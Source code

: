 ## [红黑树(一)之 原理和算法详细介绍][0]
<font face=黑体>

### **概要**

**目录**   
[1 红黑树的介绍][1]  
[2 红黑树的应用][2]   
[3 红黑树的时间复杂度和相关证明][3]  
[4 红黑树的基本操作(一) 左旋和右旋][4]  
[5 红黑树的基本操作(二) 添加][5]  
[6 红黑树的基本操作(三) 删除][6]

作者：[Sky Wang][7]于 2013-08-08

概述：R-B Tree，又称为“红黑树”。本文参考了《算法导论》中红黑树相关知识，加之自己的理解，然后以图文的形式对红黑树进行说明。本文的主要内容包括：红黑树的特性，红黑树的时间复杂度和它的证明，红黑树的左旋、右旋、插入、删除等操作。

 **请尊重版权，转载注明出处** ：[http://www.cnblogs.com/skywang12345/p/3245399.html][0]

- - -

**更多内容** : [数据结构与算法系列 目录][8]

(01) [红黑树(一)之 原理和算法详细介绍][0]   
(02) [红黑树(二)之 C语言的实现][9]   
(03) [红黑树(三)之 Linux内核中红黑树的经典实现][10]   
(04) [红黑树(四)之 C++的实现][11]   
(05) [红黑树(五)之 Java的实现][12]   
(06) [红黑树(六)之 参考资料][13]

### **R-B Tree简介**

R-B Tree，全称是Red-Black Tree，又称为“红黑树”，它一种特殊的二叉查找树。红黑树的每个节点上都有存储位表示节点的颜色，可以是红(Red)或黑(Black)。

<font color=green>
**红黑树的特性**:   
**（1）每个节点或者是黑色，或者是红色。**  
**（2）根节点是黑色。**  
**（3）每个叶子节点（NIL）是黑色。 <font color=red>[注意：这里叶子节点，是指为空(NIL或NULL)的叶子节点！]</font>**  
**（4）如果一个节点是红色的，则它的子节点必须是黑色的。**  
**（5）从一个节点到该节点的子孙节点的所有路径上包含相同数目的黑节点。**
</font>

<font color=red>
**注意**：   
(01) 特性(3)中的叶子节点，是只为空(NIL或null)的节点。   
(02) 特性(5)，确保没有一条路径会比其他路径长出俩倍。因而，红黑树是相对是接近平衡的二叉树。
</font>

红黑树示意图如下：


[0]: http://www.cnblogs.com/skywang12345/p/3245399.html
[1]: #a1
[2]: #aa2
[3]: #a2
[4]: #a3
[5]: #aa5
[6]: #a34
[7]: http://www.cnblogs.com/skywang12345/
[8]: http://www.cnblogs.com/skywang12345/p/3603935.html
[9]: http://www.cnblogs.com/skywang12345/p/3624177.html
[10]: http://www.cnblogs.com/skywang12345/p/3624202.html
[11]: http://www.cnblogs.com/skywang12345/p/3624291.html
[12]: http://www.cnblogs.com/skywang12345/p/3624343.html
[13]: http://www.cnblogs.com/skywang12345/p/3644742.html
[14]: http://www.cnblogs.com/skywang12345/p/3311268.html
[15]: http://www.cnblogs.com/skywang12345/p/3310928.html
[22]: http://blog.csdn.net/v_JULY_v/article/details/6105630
+ + + + +
### What the exercise asks
I need every line of the data that has the word "color"; please list them.

### Exercise result
<font color=green>
**（3）每个叶子节点（NIL）是黑色。 <font color=red>[注意：这里叶子节点，是指为空(NIL或NULL)的叶子节点！]</font>**  
<font color=red>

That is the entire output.